According to Québec's Code de la route (Highway safety code) it is illegal to park within 5 metres of an intersection. However, this law is little enforced. This creates great danger for pedestrians (especially those "shorter" than a car, such as a child or a person using a wheelchair) and cyclists, since fast turning is practically the rule.

Verdun borough (formerly an independent city) in southwestern Mtl has taken the easy and inexpensive solution of simply painting the no-go area bright yellow (see photos).

http://ici.radio-canada.ca/emissions/le_15_18/2013-2014/chronique.asp?id... This has greatly reduced the number of injured pedestrians and cyclists.
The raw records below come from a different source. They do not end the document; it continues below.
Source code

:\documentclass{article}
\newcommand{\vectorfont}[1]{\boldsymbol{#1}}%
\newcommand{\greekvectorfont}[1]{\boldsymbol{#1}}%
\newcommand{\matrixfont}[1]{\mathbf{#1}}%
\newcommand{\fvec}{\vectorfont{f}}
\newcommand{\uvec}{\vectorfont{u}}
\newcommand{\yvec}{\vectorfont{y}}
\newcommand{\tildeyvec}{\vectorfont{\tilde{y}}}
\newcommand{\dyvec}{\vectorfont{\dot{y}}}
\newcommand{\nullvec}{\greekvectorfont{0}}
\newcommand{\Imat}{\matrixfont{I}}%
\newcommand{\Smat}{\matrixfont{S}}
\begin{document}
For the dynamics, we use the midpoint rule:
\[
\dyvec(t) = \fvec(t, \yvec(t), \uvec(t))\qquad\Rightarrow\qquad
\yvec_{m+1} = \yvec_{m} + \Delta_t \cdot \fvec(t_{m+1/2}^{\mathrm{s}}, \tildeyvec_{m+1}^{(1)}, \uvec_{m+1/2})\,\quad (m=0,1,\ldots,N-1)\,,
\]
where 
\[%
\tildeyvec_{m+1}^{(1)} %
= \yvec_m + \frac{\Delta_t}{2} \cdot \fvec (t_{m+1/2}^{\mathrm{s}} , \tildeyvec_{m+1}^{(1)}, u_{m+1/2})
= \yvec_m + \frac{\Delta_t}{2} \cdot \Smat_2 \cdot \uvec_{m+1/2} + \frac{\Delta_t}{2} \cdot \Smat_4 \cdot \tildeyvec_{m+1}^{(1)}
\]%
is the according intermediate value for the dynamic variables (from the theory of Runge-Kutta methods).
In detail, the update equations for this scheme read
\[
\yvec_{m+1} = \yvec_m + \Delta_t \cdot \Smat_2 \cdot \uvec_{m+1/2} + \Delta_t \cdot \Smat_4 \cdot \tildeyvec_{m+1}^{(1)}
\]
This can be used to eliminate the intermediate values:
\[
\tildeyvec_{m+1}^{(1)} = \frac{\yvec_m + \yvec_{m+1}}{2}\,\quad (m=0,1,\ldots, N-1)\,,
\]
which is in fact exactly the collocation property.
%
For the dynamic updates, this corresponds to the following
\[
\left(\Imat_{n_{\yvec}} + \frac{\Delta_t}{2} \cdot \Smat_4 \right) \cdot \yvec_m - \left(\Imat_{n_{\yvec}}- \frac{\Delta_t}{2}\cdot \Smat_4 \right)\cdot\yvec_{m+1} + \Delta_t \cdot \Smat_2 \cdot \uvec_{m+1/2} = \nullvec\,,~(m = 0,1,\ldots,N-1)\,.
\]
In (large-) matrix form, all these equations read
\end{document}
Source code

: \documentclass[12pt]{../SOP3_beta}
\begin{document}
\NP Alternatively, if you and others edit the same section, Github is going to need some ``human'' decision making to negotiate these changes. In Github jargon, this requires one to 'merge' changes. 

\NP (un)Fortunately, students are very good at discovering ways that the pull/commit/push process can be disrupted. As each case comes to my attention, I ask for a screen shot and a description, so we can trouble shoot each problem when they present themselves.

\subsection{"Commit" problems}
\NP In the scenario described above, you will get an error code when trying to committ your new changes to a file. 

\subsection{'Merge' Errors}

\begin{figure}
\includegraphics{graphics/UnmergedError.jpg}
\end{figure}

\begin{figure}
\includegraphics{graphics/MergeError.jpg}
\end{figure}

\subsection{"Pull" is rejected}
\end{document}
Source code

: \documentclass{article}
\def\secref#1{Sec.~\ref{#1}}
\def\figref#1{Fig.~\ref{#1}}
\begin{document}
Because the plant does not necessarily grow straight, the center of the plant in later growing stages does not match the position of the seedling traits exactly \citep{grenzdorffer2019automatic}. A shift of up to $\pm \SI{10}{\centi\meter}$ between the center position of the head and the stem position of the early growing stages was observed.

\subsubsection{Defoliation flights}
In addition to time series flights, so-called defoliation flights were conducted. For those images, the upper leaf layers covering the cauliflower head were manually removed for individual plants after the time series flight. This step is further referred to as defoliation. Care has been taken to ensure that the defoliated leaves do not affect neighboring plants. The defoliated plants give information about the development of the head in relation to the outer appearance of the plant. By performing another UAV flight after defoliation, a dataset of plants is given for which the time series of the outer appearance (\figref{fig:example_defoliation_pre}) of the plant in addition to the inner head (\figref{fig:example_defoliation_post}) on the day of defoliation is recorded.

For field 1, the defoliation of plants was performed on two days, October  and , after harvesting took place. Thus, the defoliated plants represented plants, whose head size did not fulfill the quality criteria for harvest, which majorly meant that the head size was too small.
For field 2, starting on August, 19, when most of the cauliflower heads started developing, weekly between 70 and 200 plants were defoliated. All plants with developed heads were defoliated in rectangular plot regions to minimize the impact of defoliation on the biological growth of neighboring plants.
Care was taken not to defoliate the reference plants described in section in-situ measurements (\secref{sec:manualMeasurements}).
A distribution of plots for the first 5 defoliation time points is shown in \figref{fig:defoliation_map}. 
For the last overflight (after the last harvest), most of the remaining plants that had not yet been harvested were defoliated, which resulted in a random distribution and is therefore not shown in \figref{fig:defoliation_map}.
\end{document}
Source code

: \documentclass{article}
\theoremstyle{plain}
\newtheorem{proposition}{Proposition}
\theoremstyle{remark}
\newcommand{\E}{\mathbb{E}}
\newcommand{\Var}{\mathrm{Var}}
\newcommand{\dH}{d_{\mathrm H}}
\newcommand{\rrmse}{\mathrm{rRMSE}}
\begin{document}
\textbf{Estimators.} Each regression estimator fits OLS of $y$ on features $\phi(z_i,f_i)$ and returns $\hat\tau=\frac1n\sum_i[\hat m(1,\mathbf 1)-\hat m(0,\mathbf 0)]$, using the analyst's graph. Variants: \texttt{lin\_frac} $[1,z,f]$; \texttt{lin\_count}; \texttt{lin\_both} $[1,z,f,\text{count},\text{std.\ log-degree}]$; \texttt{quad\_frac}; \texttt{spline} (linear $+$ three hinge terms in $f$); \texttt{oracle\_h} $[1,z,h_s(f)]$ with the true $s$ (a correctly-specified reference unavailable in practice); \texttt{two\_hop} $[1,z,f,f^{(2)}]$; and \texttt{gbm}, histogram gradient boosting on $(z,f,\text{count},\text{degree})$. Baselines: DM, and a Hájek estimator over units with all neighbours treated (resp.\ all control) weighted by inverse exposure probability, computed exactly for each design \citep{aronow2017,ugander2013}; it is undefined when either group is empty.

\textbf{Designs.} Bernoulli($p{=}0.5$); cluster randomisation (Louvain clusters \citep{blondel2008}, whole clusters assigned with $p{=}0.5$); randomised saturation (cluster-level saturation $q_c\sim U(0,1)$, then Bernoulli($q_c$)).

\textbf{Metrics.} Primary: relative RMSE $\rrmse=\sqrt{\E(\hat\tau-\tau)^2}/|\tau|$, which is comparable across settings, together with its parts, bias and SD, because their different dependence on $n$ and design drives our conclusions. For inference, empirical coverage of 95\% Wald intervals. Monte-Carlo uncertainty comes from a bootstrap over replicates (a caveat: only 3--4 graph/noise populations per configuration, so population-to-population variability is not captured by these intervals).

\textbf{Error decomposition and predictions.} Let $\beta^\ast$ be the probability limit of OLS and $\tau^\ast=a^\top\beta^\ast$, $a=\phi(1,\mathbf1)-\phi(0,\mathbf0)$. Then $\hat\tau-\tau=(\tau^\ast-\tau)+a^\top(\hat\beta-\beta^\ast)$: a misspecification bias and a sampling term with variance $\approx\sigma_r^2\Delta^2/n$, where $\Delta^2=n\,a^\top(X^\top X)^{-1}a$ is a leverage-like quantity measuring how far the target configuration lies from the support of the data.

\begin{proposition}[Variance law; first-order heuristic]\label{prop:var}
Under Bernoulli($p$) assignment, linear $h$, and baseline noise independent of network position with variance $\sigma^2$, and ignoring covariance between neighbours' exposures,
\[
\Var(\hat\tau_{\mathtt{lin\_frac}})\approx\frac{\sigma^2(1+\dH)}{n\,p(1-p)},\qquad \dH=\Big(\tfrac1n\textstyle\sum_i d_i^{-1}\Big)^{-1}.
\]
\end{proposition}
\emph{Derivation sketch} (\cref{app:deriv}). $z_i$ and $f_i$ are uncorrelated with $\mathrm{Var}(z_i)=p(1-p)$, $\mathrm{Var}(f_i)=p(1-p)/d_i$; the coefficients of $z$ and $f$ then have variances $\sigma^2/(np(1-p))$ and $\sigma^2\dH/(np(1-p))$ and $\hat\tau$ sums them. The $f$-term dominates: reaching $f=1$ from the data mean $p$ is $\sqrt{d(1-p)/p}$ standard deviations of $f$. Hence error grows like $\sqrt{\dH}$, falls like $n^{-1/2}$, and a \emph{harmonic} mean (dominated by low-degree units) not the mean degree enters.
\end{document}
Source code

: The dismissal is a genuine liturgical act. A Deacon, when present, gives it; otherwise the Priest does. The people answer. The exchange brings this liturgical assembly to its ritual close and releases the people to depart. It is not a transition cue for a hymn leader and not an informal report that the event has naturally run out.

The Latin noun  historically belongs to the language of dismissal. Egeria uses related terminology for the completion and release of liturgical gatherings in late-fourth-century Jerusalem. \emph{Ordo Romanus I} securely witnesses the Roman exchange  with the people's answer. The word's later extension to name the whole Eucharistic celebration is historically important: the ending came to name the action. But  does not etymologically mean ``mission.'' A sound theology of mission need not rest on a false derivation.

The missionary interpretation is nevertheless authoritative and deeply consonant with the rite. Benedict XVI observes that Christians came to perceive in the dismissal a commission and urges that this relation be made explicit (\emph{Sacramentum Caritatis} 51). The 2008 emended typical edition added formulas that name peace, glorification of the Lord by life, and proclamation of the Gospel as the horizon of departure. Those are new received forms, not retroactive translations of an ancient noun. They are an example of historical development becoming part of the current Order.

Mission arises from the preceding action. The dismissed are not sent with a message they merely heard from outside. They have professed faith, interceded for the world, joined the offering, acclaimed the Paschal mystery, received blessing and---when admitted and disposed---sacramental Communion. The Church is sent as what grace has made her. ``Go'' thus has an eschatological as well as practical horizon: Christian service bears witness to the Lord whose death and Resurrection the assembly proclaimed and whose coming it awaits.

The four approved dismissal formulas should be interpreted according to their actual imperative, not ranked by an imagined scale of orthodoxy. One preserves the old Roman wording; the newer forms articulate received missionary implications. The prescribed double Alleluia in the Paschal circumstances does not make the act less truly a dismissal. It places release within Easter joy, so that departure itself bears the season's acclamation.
In some places, many sidewalks are widened at intersections as well, meaning cars have to slow down and the length of the crossing for pedestrians is shorter, important especially for the very young, the very old, and others with limited mobility.

Issues Pages: 

Yeah, that was an important move by Verdun IMO, should be done everywhere. And don't get me started on snowbanks near corners...



I love the idea of painting the areas yellow!  The Plateau should do that too. My street has the wider sidewalk at one corner and a couple of blocks up the street between a church and a park has been painted green to extend the "park" with a paved area that can be used for games.  


If it is the church I think it is, the borough will eventually remove the road surface and replace it with something more permeable, as they have done at Laurier park. Yes, the yellow paint is a good, cheap solution, though I hope they can also increase pedestrian safety via the extended sidewalks. That rule is far more often ignored than respected, though it is also the fault of the police and the authorities for not reminding people of it (they could issue warnings before actually ticketing, as I suspect most people (whether drivers or not) are unaware of the rule.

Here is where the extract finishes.